Quantum Logic May Enable Single-Molecule NMR

According to Wikipedia, quantum logic (QL) is a set of rules for reasoning about propositions that takes the principles of quantum theory into account. QL is expected to be the next huge breakthrough in computers, including memory, that utilize the many quantum states and interactions to facilitate faster and more reliable computing such as hack-free communication.

When applied to chemistry, QL can be a process that uses the peculiar nature of quantum states of atomic ions to interact with its neighbors. The current state-of-the-art is for atomic ions interacting with other atomic ions. A report from a team at NIST (Boulder, CO) shows that QL can be used to probe a single, multiatom molecular ion (such as ammonium) using a probe ion (see http://www.nature.com/nature/journal/v545/n7653/full/nature22338.html).

The first step is to put a probe ion (40Ca+) and a 40Ca1H+ ion in an ion trap fashioned from a mass spectrometer mass analyzer (step 1, Figure 1). In step 2, the two cations interact with each other repulsively. However, in step 3, the repulsion is quantized. Laser cooling of the monoatomic 40Ca+ also lowers the temperature of the CaH+ ion until it is in the lowest electronic and vibrational state. However, the target ion is still able to rotate randomly between quantized rotational states. In step 4, the target ion is irradiated with a laser pulse tuned to promote a transition in its rotational energy. This transition also is felt by (i.e., coupled) to the probe ion (Ca+), producing synchronized movement. In step 6, a separate laser pulse is aimed at the probe ion, which scatters light due to the movement. The scattered light is measured as the output of the experiment.

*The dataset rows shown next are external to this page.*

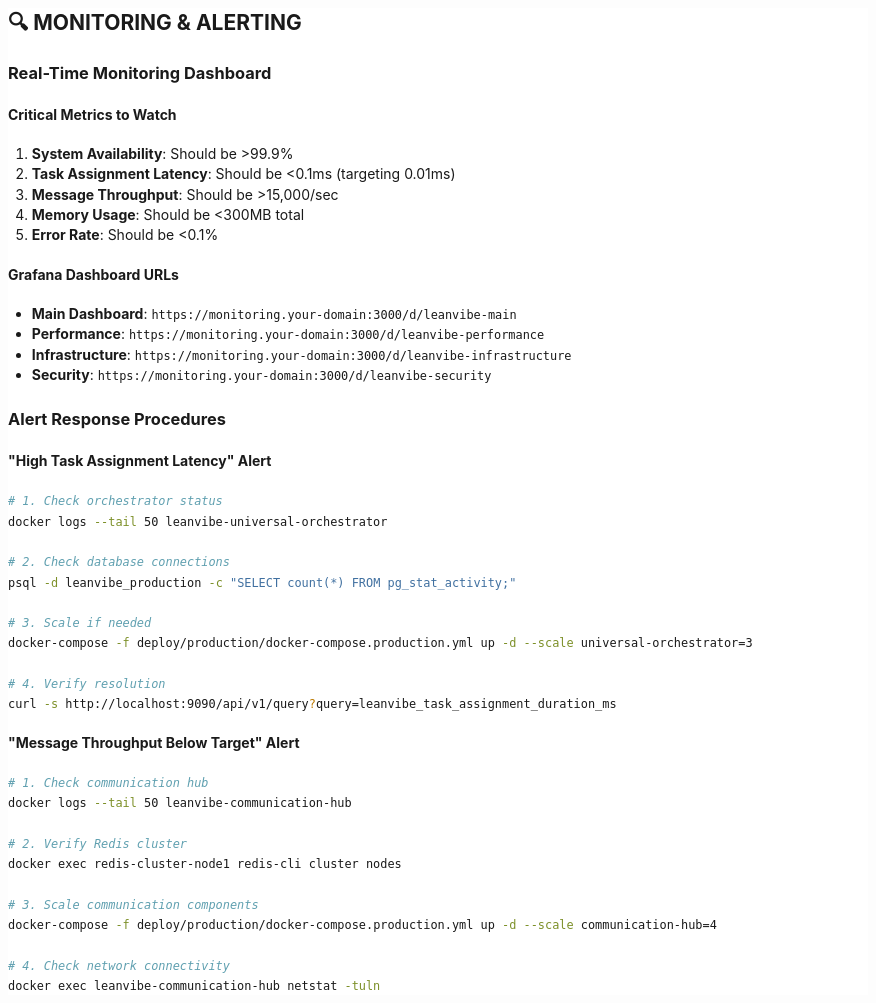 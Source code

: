 
## 🔍 MONITORING & ALERTING

### **Real-Time Monitoring Dashboard**

#### **Critical Metrics to Watch**
1. **System Availability**: Should be >99.9%
2. **Task Assignment Latency**: Should be <0.1ms (targeting 0.01ms)
3. **Message Throughput**: Should be >15,000/sec
4. **Memory Usage**: Should be <300MB total
5. **Error Rate**: Should be <0.1%

#### **Grafana Dashboard URLs**
- **Main Dashboard**: `https://monitoring.your-domain:3000/d/leanvibe-main`
- **Performance**: `https://monitoring.your-domain:3000/d/leanvibe-performance`
- **Infrastructure**: `https://monitoring.your-domain:3000/d/leanvibe-infrastructure`
- **Security**: `https://monitoring.your-domain:3000/d/leanvibe-security`

### **Alert Response Procedures**

#### **"High Task Assignment Latency" Alert**
```bash
# 1. Check orchestrator status
docker logs --tail 50 leanvibe-universal-orchestrator

# 2. Check database connections
psql -d leanvibe_production -c "SELECT count(*) FROM pg_stat_activity;"

# 3. Scale if needed
docker-compose -f deploy/production/docker-compose.production.yml up -d --scale universal-orchestrator=3

# 4. Verify resolution
curl -s http://localhost:9090/api/v1/query?query=leanvibe_task_assignment_duration_ms
```

#### **"Message Throughput Below Target" Alert**
```bash
# 1. Check communication hub
docker logs --tail 50 leanvibe-communication-hub

# 2. Verify Redis cluster
docker exec redis-cluster-node1 redis-cli cluster nodes

# 3. Scale communication components
docker-compose -f deploy/production/docker-compose.production.yml up -d --scale communication-hub=4

# 4. Check network connectivity
docker exec leanvibe-communication-hub netstat -tuln
```
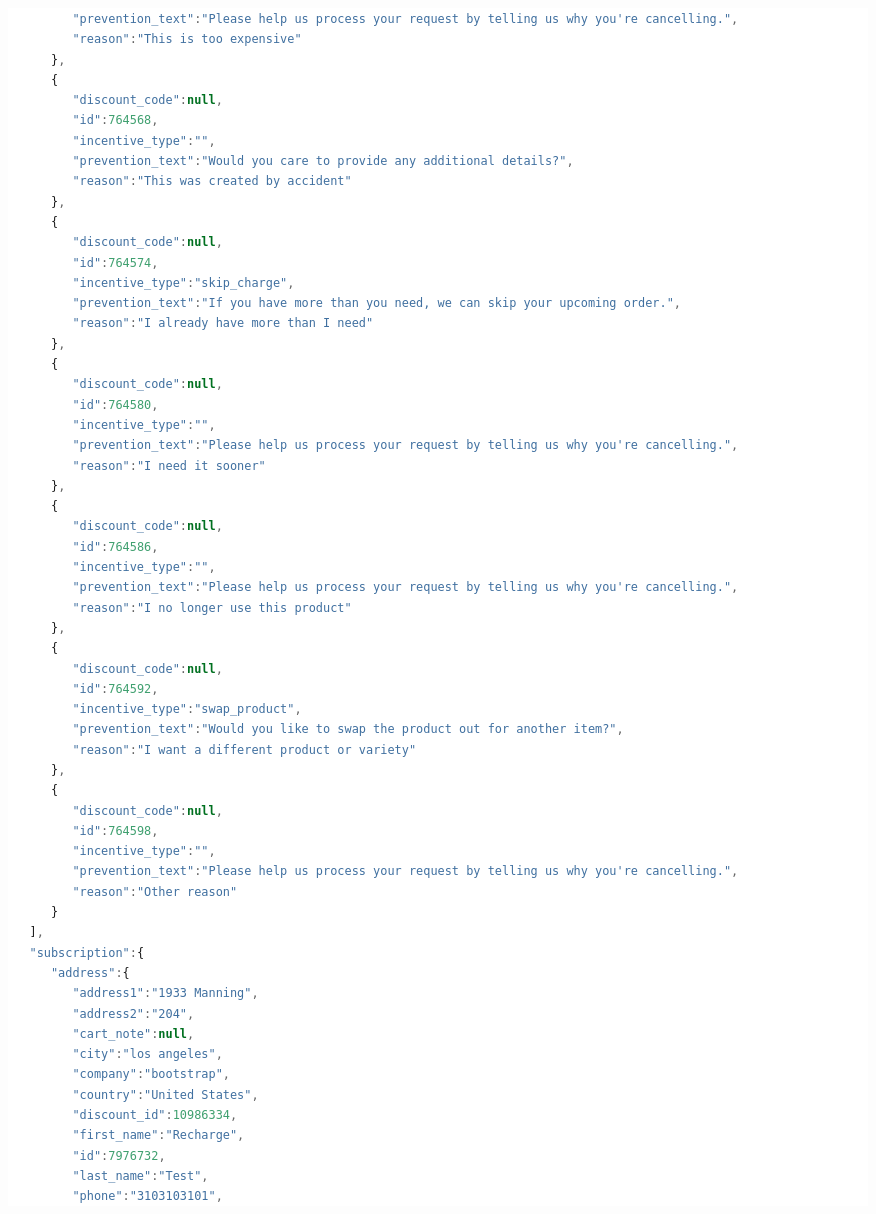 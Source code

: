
 ```javascript
         "prevention_text":"Please help us process your request by telling us why you're cancelling.",
         "reason":"This is too expensive"
      },
      {  
         "discount_code":null,
         "id":764568,
         "incentive_type":"",
         "prevention_text":"Would you care to provide any additional details?",
         "reason":"This was created by accident"
      },
      {  
         "discount_code":null,
         "id":764574,
         "incentive_type":"skip_charge",
         "prevention_text":"If you have more than you need, we can skip your upcoming order.",
         "reason":"I already have more than I need"
      },
      {  
         "discount_code":null,
         "id":764580,
         "incentive_type":"",
         "prevention_text":"Please help us process your request by telling us why you're cancelling.",
         "reason":"I need it sooner"
      },
      {  
         "discount_code":null,
         "id":764586,
         "incentive_type":"",
         "prevention_text":"Please help us process your request by telling us why you're cancelling.",
         "reason":"I no longer use this product"
      },
      {  
         "discount_code":null,
         "id":764592,
         "incentive_type":"swap_product",
         "prevention_text":"Would you like to swap the product out for another item?",
         "reason":"I want a different product or variety"
      },
      {  
         "discount_code":null,
         "id":764598,
         "incentive_type":"",
         "prevention_text":"Please help us process your request by telling us why you're cancelling.",
         "reason":"Other reason"
      }
   ],
   "subscription":{  
      "address":{  
         "address1":"1933 Manning",
         "address2":"204",
         "cart_note":null,
         "city":"los angeles",
         "company":"bootstrap",
         "country":"United States",
         "discount_id":10986334,
         "first_name":"Recharge",
         "id":7976732,
         "last_name":"Test",
         "phone":"3103103101",
``` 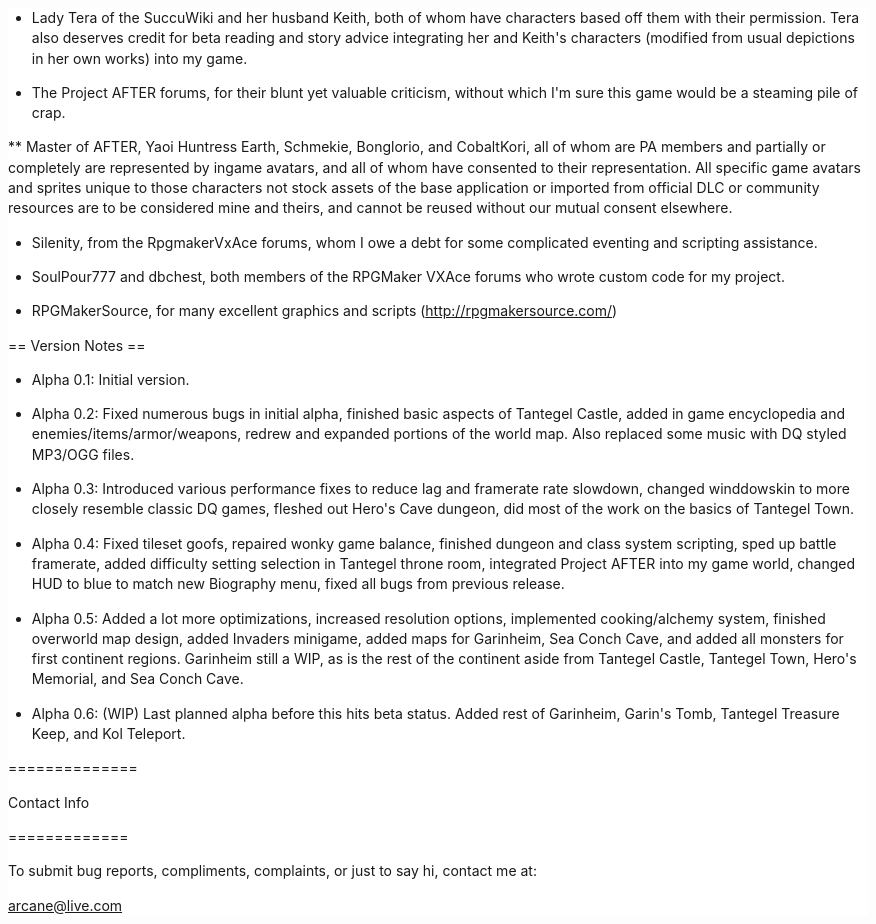 * Lady Tera of the SuccuWiki and her husband Keith, both of whom have characters based off them with their permission. Tera also deserves credit for beta reading and story advice integrating her and Keith's characters (modified from usual depictions in her own works) into my game.

* The Project AFTER forums, for their blunt yet valuable criticism, without which I'm sure this game would be a steaming pile of crap.

** Master of AFTER, Yaoi Huntress Earth, Schmekie, Bonglorio, and CobaltKori, all of whom are PA members and partially or completely are represented by ingame avatars, and all of whom have consented to their representation. All specific game avatars and sprites unique to those characters not stock assets of the base application or imported from official DLC or community resources are to be considered mine and theirs, and cannot be reused without our mutual consent elsewhere. 

* Silenity, from the RpgmakerVxAce forums, whom I owe a debt for some complicated eventing and scripting assistance.
 
* SoulPour777 and dbchest, both members of the RPGMaker VXAce forums who wrote custom code for my project.

* RPGMakerSource, for many excellent graphics and scripts (http://rpgmakersource.com/)


== Version Notes ==

* Alpha 0.1: Initial version.

* Alpha 0.2: Fixed numerous bugs in initial alpha, finished basic aspects of Tantegel Castle, added in game encyclopedia and enemies/items/armor/weapons, redrew and expanded portions of the world map. Also replaced some music with DQ styled MP3/OGG files.

* Alpha 0.3: Introduced various performance fixes to reduce lag and framerate rate slowdown, changed winddowskin to more closely resemble classic DQ games, fleshed out Hero's Cave dungeon, did most of the work on the basics of Tantegel Town.

* Alpha 0.4: Fixed tileset goofs, repaired wonky game balance, finished dungeon and class system scripting, sped up battle framerate, added difficulty setting selection in Tantegel throne room, integrated Project AFTER into my game world, changed HUD to blue to match new Biography menu, fixed all bugs from previous release.

* Alpha 0.5: Added a lot more optimizations, increased resolution options, implemented cooking/alchemy system, finished overworld map design, added Invaders minigame, added maps for Garinheim, Sea Conch Cave, and added all monsters for first continent regions. Garinheim still a WIP, as is the rest of the continent aside from Tantegel Castle, Tantegel Town, Hero's Memorial, and Sea Conch Cave.

* Alpha 0.6: (WIP) Last planned alpha before this hits beta status. Added rest of Garinheim, Garin's Tomb, Tantegel Treasure Keep, and Kol Teleport.

==============

Contact Info

=============

To submit bug reports, compliments, complaints, or just to say hi, contact me at:

arcane@live.com
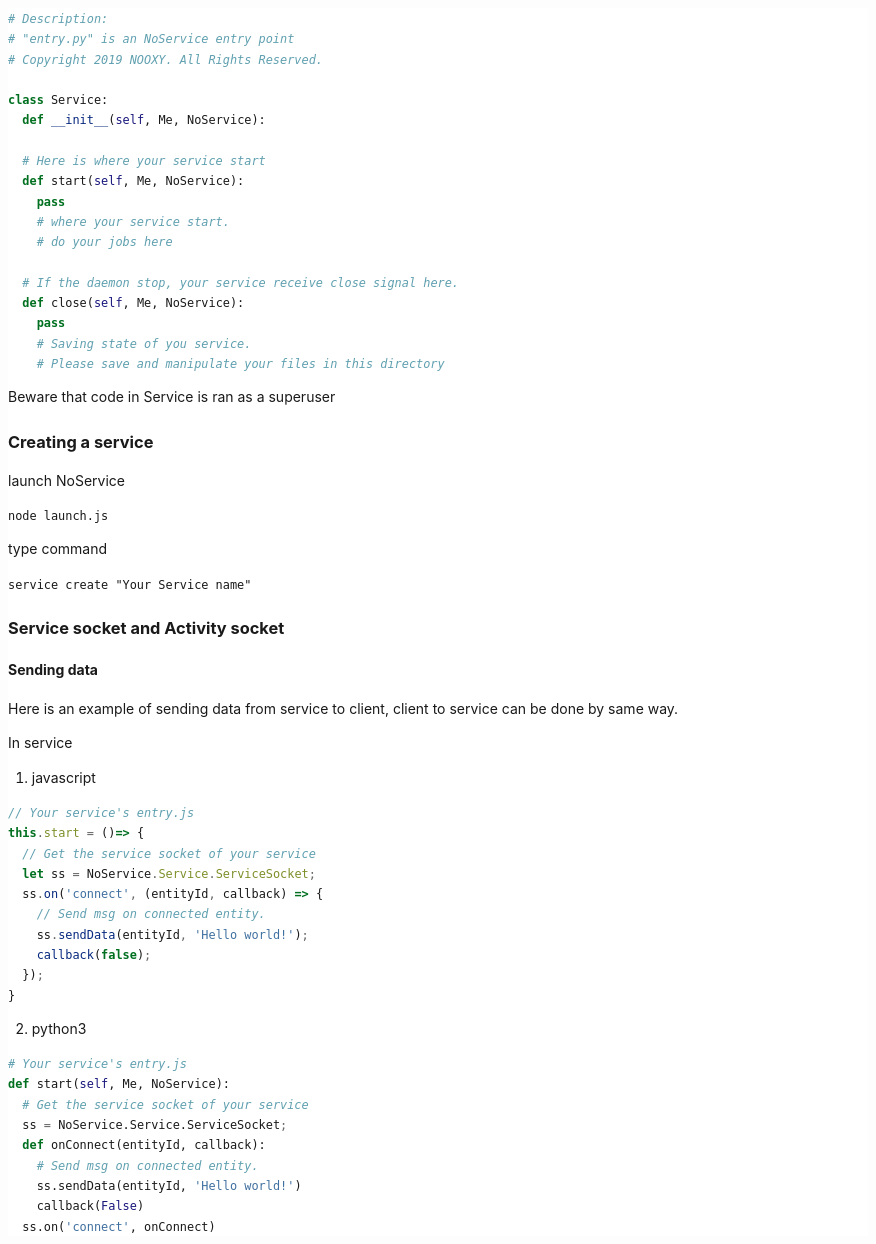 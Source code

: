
 ``` python
# Description:
# "entry.py" is an NoService entry point
# Copyright 2019 NOOXY. All Rights Reserved.

class Service:
  def __init__(self, Me, NoService):

  # Here is where your service start
  def start(self, Me, NoService):
    pass
    # where your service start.
    # do your jobs here

  # If the daemon stop, your service receive close signal here.
  def close(self, Me, NoService):
    pass
    # Saving state of you service.
    # Please save and manipulate your files in this directory

```
Beware that code in Service is ran as a superuser

### Creating a service
launch NoService
``` sh
node launch.js
```

type command
```
service create "Your Service name"
```

### Service socket and Activity socket

#### Sending data
Here is an example of sending data from service to client, client to service can be done by same way.

In service
1. javascript
``` javascript
// Your service's entry.js
this.start = ()=> {
  // Get the service socket of your service
  let ss = NoService.Service.ServiceSocket;
  ss.on('connect', (entityId, callback) => {
    // Send msg on connected entity.
    ss.sendData(entityId, 'Hello world!');
    callback(false);
  });
}
```
2. python3
``` python
# Your service's entry.js
def start(self, Me, NoService):
  # Get the service socket of your service
  ss = NoService.Service.ServiceSocket;
  def onConnect(entityId, callback):
    # Send msg on connected entity.
    ss.sendData(entityId, 'Hello world!')
    callback(False)
  ss.on('connect', onConnect)
``` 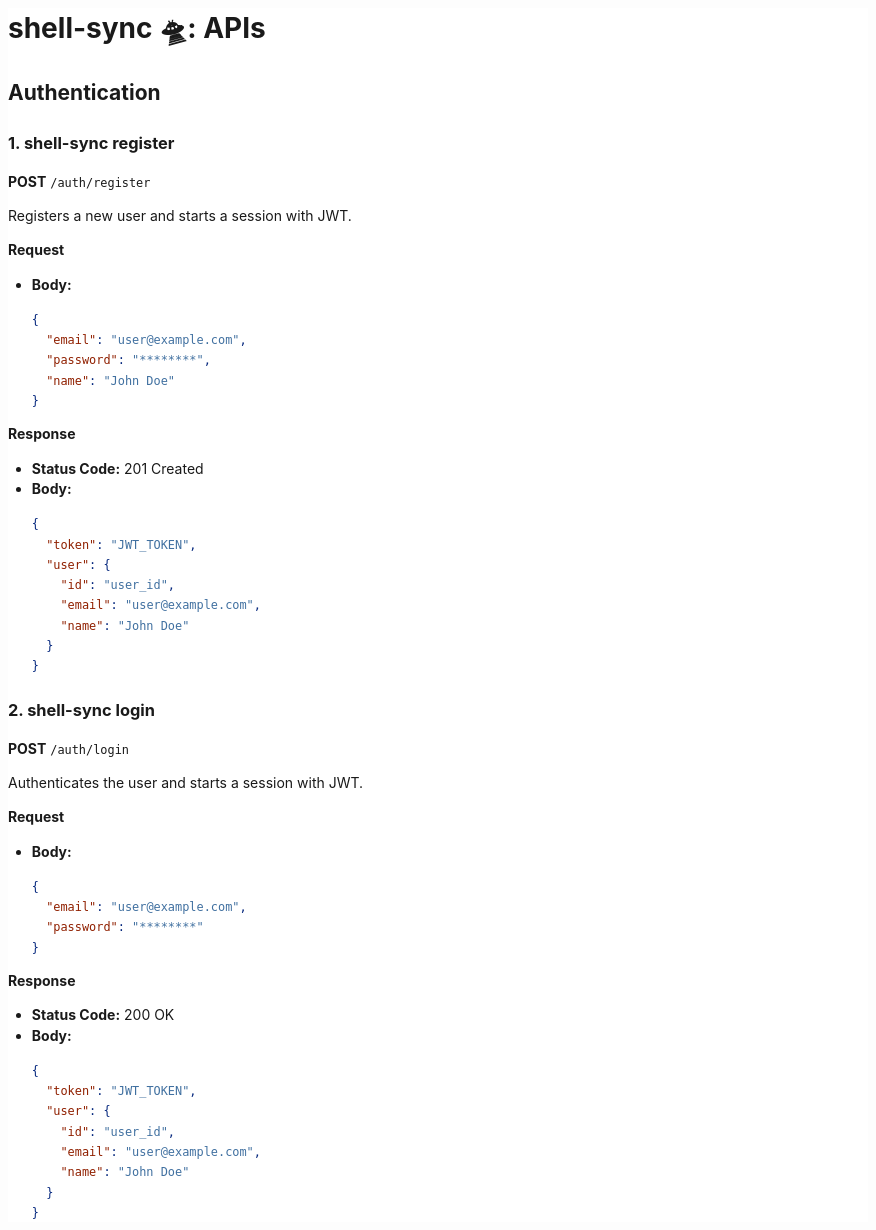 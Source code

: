 # shell-sync 🛸: APIs

## Authentication

### 1. shell-sync register
**POST** `/auth/register`

Registers a new user and starts a session with JWT.

**Request**
- **Body:**
  ```json
  {
    "email": "user@example.com",
    "password": "********",
    "name": "John Doe"
  }
  ```

**Response**
- **Status Code:** 201 Created
- **Body:**
  ```json
  {
    "token": "JWT_TOKEN",
    "user": {
      "id": "user_id",
      "email": "user@example.com",
      "name": "John Doe"
    }
  }
  ```

### 2. shell-sync login
**POST** `/auth/login`

Authenticates the user and starts a session with JWT.

**Request**
- **Body:**
  ```json
  {
    "email": "user@example.com",
    "password": "********"
  }
  ```

**Response**
- **Status Code:** 200 OK
- **Body:**
  ```json
  {
    "token": "JWT_TOKEN",
    "user": {
      "id": "user_id",
      "email": "user@example.com",
      "name": "John Doe"
    }
  }
  ```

Dr. Dietrich Leibfried, lead investigator on the paper, points out that the molecular ion only jiggles if it is in the right state stimulated by the laser in step 4. The probe ion responds via quantum coupling (step 5). The readout laser provides a direct black or white signal. Leibfried expects that current technology is compatible with an m/z range of 2 to about 500. Multiply charged molecular ions resulting from adducts might extend the useful mass range as in ESI-MS.

The absorbance of light in step 4 can be related to the angular momentum of the molecular ion. Potentially, isomers, including optical, could have different quantized rotational energy states and thus be discriminated.

As with most basic experiments, the calcium experiment shows proof of principle. But what about more practical potential applications? Detection of molecular ions in space could answer interesting questions such as: Do the amino acids in space show an enantiomeric bias?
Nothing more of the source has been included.